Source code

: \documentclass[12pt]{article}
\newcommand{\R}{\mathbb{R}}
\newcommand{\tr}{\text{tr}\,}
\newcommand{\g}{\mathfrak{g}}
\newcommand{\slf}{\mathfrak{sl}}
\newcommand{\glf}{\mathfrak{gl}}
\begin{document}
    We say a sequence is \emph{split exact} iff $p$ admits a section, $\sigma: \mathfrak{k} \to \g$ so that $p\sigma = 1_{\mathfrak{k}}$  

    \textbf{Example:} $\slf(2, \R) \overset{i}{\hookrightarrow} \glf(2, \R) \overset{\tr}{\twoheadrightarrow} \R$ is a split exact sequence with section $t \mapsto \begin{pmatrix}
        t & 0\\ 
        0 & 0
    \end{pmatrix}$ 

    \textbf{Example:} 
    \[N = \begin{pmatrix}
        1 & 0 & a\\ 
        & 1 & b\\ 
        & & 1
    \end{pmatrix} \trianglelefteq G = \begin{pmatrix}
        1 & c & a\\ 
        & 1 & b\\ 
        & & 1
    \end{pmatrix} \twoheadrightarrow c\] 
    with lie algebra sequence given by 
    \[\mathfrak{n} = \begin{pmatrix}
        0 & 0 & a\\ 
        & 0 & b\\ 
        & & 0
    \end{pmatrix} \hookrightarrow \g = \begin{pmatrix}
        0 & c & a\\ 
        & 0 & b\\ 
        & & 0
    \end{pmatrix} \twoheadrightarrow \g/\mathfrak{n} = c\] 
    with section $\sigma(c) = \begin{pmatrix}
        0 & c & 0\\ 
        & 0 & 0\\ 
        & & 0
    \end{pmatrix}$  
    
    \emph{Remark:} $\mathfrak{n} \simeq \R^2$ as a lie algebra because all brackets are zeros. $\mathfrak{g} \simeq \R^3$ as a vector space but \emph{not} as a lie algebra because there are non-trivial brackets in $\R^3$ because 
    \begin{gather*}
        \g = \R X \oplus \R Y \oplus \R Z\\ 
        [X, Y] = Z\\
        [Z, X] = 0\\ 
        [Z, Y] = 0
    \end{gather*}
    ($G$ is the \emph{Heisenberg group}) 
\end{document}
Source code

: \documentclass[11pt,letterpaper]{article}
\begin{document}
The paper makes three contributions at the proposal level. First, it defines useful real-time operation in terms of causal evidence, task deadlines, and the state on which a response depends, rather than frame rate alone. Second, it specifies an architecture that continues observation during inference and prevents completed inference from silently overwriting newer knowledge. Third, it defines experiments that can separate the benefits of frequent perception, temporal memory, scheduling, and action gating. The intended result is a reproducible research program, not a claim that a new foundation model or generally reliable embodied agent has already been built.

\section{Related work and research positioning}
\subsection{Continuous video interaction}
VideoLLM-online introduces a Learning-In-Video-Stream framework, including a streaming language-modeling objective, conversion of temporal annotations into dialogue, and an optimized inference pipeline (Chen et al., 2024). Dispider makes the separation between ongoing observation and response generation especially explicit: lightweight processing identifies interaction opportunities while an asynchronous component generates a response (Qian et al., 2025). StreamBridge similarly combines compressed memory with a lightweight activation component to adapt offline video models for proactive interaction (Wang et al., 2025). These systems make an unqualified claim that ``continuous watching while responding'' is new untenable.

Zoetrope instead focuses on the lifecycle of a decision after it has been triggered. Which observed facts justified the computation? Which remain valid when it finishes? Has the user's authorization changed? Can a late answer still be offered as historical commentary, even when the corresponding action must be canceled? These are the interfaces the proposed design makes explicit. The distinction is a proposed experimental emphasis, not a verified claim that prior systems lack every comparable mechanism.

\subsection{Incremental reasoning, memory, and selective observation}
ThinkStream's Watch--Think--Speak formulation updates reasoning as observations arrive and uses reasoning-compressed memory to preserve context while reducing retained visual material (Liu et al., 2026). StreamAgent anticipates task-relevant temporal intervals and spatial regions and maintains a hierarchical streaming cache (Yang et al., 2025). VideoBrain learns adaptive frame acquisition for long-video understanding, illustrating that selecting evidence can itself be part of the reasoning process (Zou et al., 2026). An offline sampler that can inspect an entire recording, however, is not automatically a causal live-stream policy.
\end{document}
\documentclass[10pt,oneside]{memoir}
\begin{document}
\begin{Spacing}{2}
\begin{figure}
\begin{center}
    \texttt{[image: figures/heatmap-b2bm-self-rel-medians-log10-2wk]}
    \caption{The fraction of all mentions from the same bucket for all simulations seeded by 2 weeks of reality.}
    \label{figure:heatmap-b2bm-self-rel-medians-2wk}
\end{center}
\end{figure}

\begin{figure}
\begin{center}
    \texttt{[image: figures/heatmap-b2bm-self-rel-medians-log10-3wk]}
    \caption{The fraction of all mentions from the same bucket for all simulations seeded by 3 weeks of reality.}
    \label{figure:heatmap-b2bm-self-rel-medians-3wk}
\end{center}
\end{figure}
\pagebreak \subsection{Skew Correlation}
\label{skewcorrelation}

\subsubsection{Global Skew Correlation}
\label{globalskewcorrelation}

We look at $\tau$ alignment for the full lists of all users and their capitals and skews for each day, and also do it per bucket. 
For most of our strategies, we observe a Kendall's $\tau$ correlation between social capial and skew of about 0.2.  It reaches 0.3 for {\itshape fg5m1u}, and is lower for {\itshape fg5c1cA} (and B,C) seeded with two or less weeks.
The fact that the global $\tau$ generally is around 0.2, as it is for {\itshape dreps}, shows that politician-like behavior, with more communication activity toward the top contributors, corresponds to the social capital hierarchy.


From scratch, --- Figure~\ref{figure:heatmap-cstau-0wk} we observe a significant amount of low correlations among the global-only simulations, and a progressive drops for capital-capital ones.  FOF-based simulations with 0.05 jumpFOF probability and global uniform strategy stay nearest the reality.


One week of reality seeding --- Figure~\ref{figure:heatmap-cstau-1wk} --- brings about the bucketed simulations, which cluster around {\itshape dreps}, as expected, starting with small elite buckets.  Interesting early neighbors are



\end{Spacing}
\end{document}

__Directions__: Copy out each line of the data containing the string "between".

__Reply to the exercise__:
VideoLLM-online introduces a Learning-In-Video-Stream framework, including a streaming language-modeling objective, conversion of temporal annotations into dialogue, and an optimized inference pipeline (Chen et al., 2024). Dispider makes the separation between ongoing observation and response generation especially explicit: lightweight processing identifies interaction opportunities while an asynchronous component generates a response (Qian et al., 2025). StreamBridge similarly combines compressed memory with a lightweight activation component to adapt offline video models for proactive interaction (Wang et al., 2025). These systems make an unqualified claim that ``continuous watching while responding'' is new untenable.
For most of our strategies, we observe a Kendall's $\tau$ correlation between social capial and skew of about 0.2.  It reaches 0.3 for {\itshape fg5m1u}, and is lower for {\itshape fg5c1cA} (and B,C) seeded with two or less weeks.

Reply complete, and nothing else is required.